[Document images with source code]

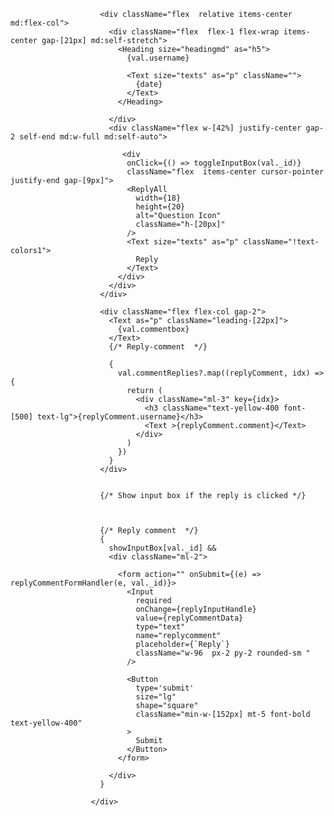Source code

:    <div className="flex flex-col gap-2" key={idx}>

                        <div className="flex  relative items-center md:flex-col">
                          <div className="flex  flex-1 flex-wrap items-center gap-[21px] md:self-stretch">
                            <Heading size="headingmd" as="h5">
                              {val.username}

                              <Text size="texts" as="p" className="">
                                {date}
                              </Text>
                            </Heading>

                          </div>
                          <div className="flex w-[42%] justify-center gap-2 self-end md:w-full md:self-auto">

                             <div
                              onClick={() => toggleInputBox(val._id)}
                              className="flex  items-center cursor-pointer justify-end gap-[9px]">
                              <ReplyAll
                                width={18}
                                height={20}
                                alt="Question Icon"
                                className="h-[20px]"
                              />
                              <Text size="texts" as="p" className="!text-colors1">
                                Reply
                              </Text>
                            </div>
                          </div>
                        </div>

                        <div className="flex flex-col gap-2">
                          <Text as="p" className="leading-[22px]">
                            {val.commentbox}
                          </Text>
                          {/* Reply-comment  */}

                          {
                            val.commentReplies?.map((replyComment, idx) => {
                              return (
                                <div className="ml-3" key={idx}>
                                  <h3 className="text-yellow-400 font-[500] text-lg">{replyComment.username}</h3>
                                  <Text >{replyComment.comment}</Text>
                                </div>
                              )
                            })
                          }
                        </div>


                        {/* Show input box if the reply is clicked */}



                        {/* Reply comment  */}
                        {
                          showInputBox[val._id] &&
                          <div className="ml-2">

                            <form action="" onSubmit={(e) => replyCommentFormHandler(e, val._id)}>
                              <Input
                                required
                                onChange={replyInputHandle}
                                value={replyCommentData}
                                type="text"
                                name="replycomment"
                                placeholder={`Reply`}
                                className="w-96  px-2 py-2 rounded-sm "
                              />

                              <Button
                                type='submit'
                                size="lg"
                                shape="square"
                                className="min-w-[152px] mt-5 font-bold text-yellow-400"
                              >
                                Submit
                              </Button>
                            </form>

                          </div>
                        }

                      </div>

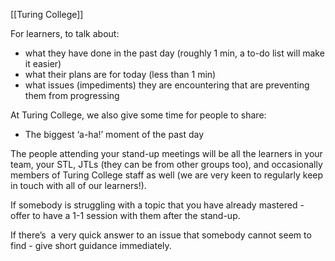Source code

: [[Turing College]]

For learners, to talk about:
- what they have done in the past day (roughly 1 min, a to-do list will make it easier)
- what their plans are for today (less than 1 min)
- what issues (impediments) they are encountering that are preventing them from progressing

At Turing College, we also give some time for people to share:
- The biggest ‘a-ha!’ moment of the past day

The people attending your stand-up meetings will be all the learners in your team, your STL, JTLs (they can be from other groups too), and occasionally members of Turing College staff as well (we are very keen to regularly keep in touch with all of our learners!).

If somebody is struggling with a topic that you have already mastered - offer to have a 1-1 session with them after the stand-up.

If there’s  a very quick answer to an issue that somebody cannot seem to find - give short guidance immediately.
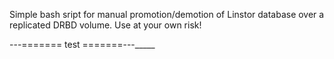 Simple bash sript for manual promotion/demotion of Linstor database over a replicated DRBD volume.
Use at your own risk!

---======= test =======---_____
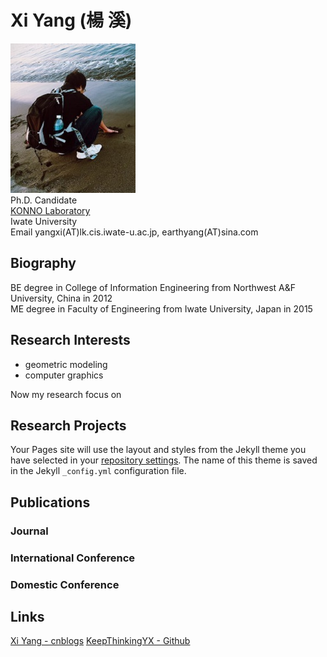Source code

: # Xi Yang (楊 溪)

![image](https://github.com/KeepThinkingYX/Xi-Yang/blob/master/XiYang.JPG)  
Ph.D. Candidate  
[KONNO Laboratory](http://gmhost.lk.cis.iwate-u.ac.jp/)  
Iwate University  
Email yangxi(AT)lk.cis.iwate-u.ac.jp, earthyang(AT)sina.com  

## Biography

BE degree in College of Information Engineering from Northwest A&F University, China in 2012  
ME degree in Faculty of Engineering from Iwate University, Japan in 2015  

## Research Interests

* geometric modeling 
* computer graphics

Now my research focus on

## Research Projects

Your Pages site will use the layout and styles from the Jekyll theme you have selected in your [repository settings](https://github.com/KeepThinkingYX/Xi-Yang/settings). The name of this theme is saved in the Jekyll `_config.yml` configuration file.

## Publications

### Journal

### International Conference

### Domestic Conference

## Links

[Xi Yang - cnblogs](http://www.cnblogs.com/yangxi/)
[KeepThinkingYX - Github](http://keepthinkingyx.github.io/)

- **ABOUT THIS EXERCISE**
For every entry above, please output the text exactly and leave any picture behind.

- **TASK ANSWER**
Source code

:    <div className="flex flex-col gap-2" key={idx}>

                        <div className="flex  relative items-center md:flex-col">
                          <div className="flex  flex-1 flex-wrap items-center gap-[21px] md:self-stretch">
                            <Heading size="headingmd" as="h5">
                              {val.username}

                              <Text size="texts" as="p" className="">
                                {date}
                              </Text>
                            </Heading>

                          </div>
                          <div className="flex w-[42%] justify-center gap-2 self-end md:w-full md:self-auto">

                             <div
                              onClick={() => toggleInputBox(val._id)}
                              className="flex  items-center cursor-pointer justify-end gap-[9px]">
                              <ReplyAll
                                width={18}
                                height={20}
                                alt="Question Icon"
                                className="h-[20px]"
                              />
                              <Text size="texts" as="p" className="!text-colors1">
                                Reply
                              </Text>
                            </div>
                          </div>
                        </div>

                        <div className="flex flex-col gap-2">
                          <Text as="p" className="leading-[22px]">
                            {val.commentbox}
                          </Text>
                          {/* Reply-comment  */}

                          {
                            val.commentReplies?.map((replyComment, idx) => {
                              return (
                                <div className="ml-3" key={idx}>
                                  <h3 className="text-yellow-400 font-[500] text-lg">{replyComment.username}</h3>
                                  <Text >{replyComment.comment}</Text>
                                </div>
                              )
                            })
                          }
                        </div>


                        {/* Show input box if the reply is clicked */}



                        {/* Reply comment  */}
                        {
                          showInputBox[val._id] &&
                          <div className="ml-2">

                            <form action="" onSubmit={(e) => replyCommentFormHandler(e, val._id)}>
                              <Input
                                required
                                onChange={replyInputHandle}
                                value={replyCommentData}
                                type="text"
                                name="replycomment"
                                placeholder={`Reply`}
                                className="w-96  px-2 py-2 rounded-sm "
                              />

                              <Button
                                type='submit'
                                size="lg"
                                shape="square"
                                className="min-w-[152px] mt-5 font-bold text-yellow-400"
                              >
                                Submit
                              </Button>
                            </form>

                          </div>
                        }

                      </div>

Source code

: [[Turing College]]

For learners, to talk about:
- what they have done in the past day (roughly 1 min, a to-do list will make it easier)
- what their plans are for today (less than 1 min)
- what issues (impediments) they are encountering that are preventing them from progressing

At Turing College, we also give some time for people to share:
- The biggest ‘a-ha!’ moment of the past day

The people attending your stand-up meetings will be all the learners in your team, your STL, JTLs (they can be from other groups too), and occasionally members of Turing College staff as well (we are very keen to regularly keep in touch with all of our learners!).

If somebody is struggling with a topic that you have already mastered - offer to have a 1-1 session with them after the stand-up.

If there’s  a very quick answer to an issue that somebody cannot seem to find - give short guidance immediately.
 Simple bash sript for manual promotion/demotion of Linstor database over a replicated DRBD volume.
Use at your own risk!

---======= test =======---_____
Source code

: # Xi Yang (楊 溪)

![image](https://github.com/KeepThinkingYX/Xi-Yang/blob/master/XiYang.JPG)  
Ph.D. Candidate  
[KONNO Laboratory](http://gmhost.lk.cis.iwate-u.ac.jp/)  
Iwate University  
Email yangxi(AT)lk.cis.iwate-u.ac.jp, earthyang(AT)sina.com  

## Biography

BE degree in College of Information Engineering from Northwest A&F University, China in 2012  
ME degree in Faculty of Engineering from Iwate University, Japan in 2015  

## Research Interests

* geometric modeling 
* computer graphics

Now my research focus on

## Research Projects

Your Pages site will use the layout and styles from the Jekyll theme you have selected in your [repository settings](https://github.com/KeepThinkingYX/Xi-Yang/settings). The name of this theme is saved in the Jekyll `_config.yml` configuration file.

## Publications

### Journal

### International Conference

### Domestic Conference

## Links

[Xi Yang - cnblogs](http://www.cnblogs.com/yangxi/)
[KeepThinkingYX - Github](http://keepthinkingyx.github.io/)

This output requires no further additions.